WHAT TO WORK ON – Starting at the line where "- @sys.nation : '국가명'" occurs, reproduce each line through the end of the entries below exactly. Omit every picture.

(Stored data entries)
☆ ☆ ☆

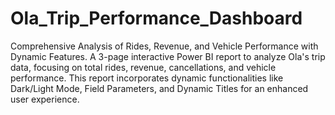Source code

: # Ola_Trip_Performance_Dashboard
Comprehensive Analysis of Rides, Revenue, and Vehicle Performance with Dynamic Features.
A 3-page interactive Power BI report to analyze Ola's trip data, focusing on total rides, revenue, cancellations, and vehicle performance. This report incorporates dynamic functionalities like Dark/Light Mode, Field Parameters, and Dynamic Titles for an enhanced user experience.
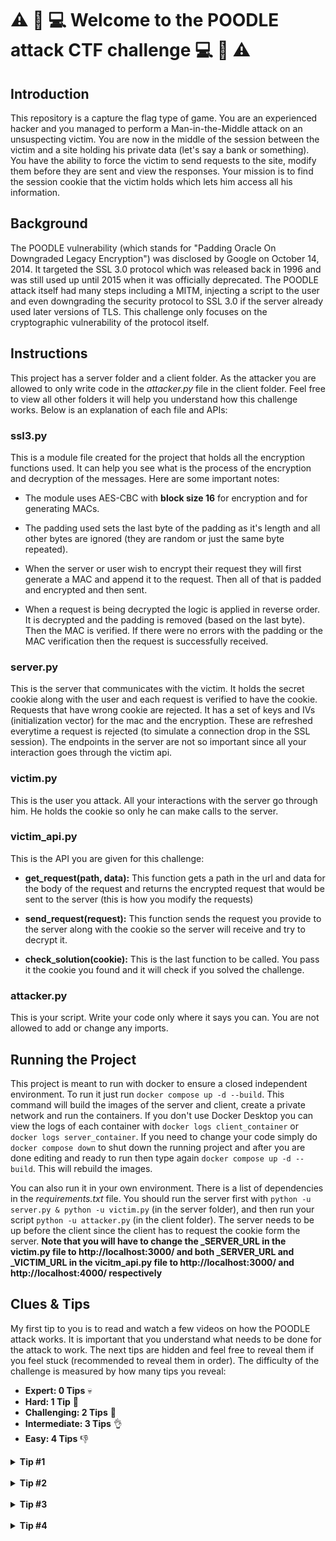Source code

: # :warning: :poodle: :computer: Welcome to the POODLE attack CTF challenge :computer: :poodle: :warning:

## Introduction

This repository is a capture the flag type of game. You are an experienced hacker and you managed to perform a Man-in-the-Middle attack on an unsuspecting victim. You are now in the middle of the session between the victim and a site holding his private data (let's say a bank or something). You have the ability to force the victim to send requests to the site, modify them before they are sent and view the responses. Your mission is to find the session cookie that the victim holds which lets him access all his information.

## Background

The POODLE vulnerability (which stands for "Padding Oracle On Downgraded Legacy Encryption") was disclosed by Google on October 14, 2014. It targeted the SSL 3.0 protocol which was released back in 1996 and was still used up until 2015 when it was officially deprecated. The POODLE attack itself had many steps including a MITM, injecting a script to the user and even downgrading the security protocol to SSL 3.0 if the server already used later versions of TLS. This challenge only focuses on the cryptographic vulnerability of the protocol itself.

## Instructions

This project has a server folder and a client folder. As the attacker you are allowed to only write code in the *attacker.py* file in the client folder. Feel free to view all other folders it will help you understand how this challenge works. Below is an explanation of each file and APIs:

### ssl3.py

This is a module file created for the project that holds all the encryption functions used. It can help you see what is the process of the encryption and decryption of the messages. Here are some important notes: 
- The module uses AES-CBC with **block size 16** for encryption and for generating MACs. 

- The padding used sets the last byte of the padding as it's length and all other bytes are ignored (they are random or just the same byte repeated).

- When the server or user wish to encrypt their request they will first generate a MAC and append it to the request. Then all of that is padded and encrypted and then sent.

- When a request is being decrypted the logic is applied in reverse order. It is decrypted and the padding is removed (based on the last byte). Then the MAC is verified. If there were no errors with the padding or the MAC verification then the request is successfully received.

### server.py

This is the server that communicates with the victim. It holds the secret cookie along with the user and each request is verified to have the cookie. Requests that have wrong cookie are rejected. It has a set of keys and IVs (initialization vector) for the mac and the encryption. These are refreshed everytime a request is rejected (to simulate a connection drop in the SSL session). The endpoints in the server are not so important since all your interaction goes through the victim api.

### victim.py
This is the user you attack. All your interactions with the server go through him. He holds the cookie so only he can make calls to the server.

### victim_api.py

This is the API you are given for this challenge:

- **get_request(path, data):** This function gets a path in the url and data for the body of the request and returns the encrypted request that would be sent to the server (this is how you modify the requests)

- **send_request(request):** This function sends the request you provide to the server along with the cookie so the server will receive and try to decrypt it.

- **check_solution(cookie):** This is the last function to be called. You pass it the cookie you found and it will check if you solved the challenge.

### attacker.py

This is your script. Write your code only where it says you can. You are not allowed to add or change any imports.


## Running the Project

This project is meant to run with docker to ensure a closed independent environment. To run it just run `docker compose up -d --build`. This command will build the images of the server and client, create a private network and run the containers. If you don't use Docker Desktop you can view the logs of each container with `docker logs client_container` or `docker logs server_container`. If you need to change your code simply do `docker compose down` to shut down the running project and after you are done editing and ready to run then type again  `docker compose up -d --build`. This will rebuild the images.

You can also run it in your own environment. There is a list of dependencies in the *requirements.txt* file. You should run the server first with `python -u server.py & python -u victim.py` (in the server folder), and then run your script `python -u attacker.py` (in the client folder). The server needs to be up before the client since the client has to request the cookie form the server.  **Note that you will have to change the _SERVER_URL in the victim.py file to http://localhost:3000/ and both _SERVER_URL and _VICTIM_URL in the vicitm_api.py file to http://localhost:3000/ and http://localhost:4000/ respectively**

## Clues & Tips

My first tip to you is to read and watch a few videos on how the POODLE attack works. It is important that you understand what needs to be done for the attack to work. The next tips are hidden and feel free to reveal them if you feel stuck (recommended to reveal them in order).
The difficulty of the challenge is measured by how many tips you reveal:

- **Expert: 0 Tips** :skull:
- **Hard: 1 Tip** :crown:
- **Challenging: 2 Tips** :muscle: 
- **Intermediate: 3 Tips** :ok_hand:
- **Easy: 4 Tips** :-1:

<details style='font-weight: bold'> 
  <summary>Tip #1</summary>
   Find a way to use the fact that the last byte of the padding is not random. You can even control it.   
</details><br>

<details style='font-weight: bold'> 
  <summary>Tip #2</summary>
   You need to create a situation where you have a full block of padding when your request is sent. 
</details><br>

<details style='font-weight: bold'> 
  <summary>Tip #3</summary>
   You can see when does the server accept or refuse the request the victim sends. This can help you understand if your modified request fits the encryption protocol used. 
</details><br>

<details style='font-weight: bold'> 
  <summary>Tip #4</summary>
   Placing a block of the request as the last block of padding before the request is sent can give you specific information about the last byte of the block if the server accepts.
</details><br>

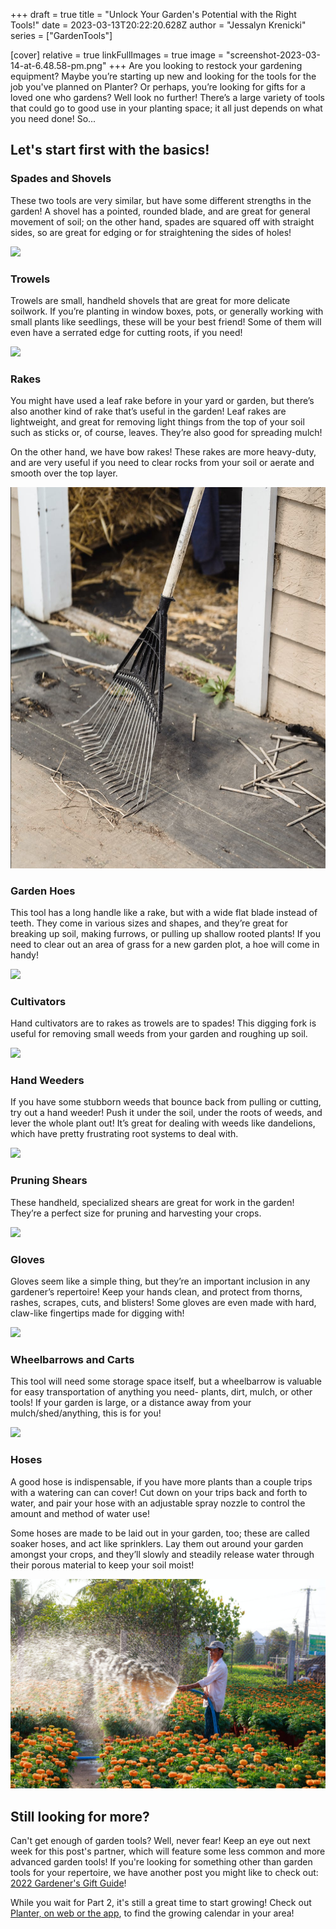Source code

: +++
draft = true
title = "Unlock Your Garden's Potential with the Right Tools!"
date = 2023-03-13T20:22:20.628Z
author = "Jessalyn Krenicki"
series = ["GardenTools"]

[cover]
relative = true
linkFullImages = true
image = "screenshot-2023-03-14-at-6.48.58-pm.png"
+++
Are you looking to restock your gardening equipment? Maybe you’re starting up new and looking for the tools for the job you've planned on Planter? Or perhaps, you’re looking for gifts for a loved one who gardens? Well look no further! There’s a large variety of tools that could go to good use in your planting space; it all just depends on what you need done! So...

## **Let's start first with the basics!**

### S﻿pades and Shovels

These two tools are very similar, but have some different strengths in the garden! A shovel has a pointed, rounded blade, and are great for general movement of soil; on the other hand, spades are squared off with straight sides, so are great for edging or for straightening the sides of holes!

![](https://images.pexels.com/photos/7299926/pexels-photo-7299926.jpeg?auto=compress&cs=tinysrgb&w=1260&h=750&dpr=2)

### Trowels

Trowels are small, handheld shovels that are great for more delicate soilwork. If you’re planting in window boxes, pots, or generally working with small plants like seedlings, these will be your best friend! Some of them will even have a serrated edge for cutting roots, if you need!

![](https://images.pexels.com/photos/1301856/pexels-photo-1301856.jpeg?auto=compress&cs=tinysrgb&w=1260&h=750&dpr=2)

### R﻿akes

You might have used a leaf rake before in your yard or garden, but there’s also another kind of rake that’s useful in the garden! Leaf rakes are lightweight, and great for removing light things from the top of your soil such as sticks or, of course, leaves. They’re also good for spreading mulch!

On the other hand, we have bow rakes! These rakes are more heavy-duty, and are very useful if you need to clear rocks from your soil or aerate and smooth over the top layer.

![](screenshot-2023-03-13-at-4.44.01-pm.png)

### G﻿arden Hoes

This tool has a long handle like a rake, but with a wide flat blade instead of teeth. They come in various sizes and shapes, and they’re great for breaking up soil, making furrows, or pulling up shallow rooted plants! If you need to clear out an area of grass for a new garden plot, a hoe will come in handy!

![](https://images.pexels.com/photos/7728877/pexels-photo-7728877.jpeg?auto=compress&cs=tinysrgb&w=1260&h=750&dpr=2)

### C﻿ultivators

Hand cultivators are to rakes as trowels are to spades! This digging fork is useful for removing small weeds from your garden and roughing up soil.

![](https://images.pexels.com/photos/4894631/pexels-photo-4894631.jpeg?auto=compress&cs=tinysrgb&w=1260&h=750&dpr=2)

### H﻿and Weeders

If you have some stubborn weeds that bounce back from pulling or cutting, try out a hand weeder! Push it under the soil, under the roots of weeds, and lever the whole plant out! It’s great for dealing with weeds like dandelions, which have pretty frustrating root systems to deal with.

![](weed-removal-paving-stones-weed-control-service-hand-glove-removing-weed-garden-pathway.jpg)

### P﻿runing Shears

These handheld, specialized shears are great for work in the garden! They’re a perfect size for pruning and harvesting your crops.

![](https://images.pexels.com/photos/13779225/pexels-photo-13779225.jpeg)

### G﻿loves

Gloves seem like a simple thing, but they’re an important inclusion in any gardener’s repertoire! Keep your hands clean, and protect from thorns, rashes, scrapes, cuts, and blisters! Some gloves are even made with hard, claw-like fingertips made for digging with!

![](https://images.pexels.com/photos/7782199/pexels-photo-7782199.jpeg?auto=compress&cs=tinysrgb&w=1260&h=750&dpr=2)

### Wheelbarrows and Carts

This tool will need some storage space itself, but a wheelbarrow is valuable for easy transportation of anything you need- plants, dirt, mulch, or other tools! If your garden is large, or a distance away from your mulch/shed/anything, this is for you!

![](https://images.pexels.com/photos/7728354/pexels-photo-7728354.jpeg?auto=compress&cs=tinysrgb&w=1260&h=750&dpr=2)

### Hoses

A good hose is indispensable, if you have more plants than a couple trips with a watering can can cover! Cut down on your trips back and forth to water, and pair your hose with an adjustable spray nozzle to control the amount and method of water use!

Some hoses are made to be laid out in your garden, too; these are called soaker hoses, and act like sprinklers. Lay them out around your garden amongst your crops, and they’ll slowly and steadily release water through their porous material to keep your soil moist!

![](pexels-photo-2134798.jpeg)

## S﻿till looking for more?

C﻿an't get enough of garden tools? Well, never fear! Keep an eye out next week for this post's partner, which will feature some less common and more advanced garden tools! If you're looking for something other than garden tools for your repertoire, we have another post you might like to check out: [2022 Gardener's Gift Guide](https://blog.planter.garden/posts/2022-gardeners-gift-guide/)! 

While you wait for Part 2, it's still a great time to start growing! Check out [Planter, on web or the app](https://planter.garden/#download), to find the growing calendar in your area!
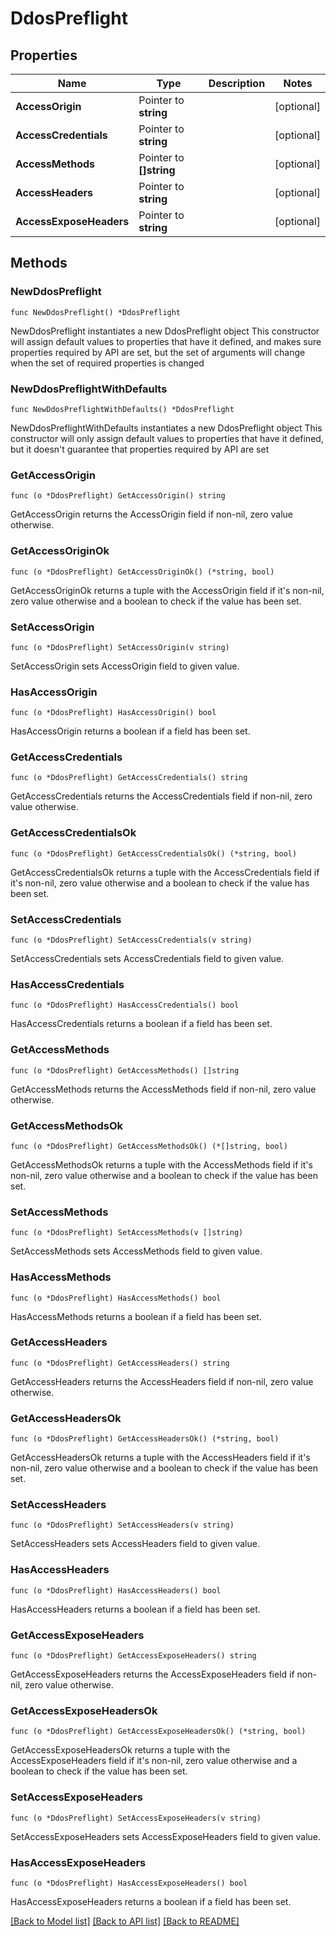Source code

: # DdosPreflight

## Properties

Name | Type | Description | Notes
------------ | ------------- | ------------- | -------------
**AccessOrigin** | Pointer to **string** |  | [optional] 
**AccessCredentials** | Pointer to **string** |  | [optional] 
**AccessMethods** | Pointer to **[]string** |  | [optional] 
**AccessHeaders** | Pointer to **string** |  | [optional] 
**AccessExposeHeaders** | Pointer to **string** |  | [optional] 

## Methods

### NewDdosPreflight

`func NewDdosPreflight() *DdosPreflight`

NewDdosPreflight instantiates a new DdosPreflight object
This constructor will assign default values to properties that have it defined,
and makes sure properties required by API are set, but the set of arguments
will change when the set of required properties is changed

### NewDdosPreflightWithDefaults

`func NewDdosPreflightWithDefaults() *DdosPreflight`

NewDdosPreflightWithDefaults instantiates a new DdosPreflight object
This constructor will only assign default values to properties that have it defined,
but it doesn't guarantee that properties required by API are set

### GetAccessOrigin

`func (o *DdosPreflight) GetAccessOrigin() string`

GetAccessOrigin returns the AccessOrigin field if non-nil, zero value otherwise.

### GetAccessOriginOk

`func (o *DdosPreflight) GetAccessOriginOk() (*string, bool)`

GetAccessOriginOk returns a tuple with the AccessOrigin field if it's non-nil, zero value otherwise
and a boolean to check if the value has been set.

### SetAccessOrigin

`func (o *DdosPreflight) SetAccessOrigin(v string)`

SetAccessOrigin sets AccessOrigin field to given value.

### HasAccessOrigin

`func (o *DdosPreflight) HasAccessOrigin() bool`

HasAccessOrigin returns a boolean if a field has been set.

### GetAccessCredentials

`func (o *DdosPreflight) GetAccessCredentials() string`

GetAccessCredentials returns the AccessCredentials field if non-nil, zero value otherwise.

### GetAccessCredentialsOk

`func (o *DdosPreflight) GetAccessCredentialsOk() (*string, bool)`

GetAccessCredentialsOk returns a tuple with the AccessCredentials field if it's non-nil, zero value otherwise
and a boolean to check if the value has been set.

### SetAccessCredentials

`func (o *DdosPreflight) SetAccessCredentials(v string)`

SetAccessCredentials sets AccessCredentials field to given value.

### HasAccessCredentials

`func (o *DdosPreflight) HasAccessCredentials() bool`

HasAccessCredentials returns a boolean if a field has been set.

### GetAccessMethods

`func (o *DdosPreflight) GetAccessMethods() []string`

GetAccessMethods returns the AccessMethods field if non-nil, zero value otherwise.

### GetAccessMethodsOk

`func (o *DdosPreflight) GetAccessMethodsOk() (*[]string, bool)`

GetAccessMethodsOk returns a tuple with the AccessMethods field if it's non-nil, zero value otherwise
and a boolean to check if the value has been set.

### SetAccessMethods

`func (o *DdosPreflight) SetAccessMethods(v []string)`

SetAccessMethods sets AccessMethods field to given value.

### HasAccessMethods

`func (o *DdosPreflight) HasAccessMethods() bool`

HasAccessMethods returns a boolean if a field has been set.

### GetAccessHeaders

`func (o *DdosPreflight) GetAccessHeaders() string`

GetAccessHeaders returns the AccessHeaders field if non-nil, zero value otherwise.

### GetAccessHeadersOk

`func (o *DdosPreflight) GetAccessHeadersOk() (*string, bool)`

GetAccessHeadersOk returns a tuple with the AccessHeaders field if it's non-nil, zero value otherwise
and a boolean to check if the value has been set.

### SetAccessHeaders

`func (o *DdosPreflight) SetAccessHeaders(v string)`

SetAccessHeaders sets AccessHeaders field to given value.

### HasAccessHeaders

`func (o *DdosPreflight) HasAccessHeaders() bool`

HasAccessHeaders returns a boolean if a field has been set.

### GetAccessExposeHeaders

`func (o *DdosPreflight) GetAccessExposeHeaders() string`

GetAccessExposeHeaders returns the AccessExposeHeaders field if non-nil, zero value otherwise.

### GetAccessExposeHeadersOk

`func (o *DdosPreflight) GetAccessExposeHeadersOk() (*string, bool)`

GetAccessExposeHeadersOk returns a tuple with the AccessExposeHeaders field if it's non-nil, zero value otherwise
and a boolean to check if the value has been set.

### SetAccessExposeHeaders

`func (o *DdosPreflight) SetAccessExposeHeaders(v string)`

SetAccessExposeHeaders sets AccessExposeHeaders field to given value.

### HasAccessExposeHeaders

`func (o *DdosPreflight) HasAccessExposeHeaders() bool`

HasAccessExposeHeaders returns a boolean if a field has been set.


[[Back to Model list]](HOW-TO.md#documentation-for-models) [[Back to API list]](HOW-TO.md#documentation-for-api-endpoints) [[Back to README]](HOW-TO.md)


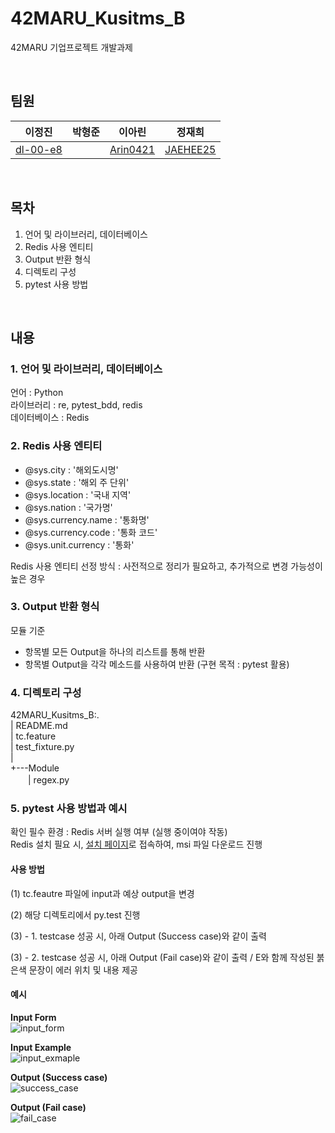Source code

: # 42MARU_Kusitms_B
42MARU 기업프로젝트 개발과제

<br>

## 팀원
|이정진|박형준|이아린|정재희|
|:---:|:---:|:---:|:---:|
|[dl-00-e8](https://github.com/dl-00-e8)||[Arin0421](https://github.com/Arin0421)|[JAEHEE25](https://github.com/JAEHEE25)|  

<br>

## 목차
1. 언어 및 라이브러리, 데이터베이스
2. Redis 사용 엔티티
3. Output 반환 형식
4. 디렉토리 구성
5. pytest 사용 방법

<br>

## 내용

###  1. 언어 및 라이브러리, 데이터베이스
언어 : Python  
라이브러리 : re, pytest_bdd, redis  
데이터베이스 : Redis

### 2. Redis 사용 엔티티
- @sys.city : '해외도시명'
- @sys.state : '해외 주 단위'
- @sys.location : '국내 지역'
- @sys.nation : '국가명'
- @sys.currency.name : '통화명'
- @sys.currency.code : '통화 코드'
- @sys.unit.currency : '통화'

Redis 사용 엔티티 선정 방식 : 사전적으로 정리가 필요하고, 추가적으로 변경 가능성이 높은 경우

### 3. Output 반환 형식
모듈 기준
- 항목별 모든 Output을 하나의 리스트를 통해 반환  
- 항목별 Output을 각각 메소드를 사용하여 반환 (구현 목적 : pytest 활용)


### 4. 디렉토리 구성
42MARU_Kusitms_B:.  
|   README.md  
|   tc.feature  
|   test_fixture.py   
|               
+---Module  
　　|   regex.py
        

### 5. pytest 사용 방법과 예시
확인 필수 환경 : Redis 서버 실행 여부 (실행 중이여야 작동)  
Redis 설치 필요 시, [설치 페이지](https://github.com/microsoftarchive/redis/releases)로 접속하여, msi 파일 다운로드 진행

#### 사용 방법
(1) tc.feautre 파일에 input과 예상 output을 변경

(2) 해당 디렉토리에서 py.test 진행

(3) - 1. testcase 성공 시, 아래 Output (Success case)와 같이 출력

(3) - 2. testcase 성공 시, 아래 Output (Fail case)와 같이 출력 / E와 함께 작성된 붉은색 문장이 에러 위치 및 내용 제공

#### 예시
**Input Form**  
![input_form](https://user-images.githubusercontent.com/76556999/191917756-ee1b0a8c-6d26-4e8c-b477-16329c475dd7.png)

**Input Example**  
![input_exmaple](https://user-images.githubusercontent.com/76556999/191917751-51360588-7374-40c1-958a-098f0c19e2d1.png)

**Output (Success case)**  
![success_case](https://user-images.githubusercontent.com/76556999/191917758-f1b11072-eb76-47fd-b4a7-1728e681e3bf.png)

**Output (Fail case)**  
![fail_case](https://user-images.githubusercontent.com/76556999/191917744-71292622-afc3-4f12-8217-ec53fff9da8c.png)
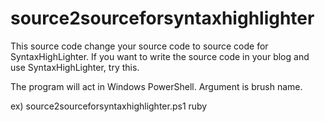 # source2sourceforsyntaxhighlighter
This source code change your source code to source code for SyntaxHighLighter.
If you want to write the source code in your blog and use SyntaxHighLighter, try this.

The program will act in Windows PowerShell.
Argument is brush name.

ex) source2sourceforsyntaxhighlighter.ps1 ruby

☆ ☆ ☆

WRITTEN ANSWER –
- @sys.nation : '국가명'
- @sys.currency.name : '통화명'
- @sys.currency.code : '통화 코드'
- @sys.unit.currency : '통화'

Redis 사용 엔티티 선정 방식 : 사전적으로 정리가 필요하고, 추가적으로 변경 가능성이 높은 경우

### 3. Output 반환 형식
모듈 기준
- 항목별 모든 Output을 하나의 리스트를 통해 반환  
- 항목별 Output을 각각 메소드를 사용하여 반환 (구현 목적 : pytest 활용)


### 4. 디렉토리 구성
42MARU_Kusitms_B:.  
|   README.md  
|   tc.feature  
|   test_fixture.py   
|               
+---Module  
　　|   regex.py
        

### 5. pytest 사용 방법과 예시
확인 필수 환경 : Redis 서버 실행 여부 (실행 중이여야 작동)  
Redis 설치 필요 시, [설치 페이지](https://github.com/microsoftarchive/redis/releases)로 접속하여, msi 파일 다운로드 진행

#### 사용 방법
(1) tc.feautre 파일에 input과 예상 output을 변경

(2) 해당 디렉토리에서 py.test 진행

(3) - 1. testcase 성공 시, 아래 Output (Success case)와 같이 출력

(3) - 2. testcase 성공 시, 아래 Output (Fail case)와 같이 출력 / E와 함께 작성된 붉은색 문장이 에러 위치 및 내용 제공

#### 예시
**Input Form**  
![input_form](https://user-images.githubusercontent.com/76556999/191917756-ee1b0a8c-6d26-4e8c-b477-16329c475dd7.png)

**Input Example**  
![input_exmaple](https://user-images.githubusercontent.com/76556999/191917751-51360588-7374-40c1-958a-098f0c19e2d1.png)

**Output (Success case)**  
![success_case](https://user-images.githubusercontent.com/76556999/191917758-f1b11072-eb76-47fd-b4a7-1728e681e3bf.png)

**Output (Fail case)**  
![fail_case](https://user-images.githubusercontent.com/76556999/191917744-71292622-afc3-4f12-8217-ec53fff9da8c.png)
 # source2sourceforsyntaxhighlighter
This source code change your source code to source code for SyntaxHighLighter.
If you want to write the source code in your blog and use SyntaxHighLighter, try this.

The program will act in Windows PowerShell.
Argument is brush name.

ex) source2sourceforsyntaxhighlighter.ps1 ruby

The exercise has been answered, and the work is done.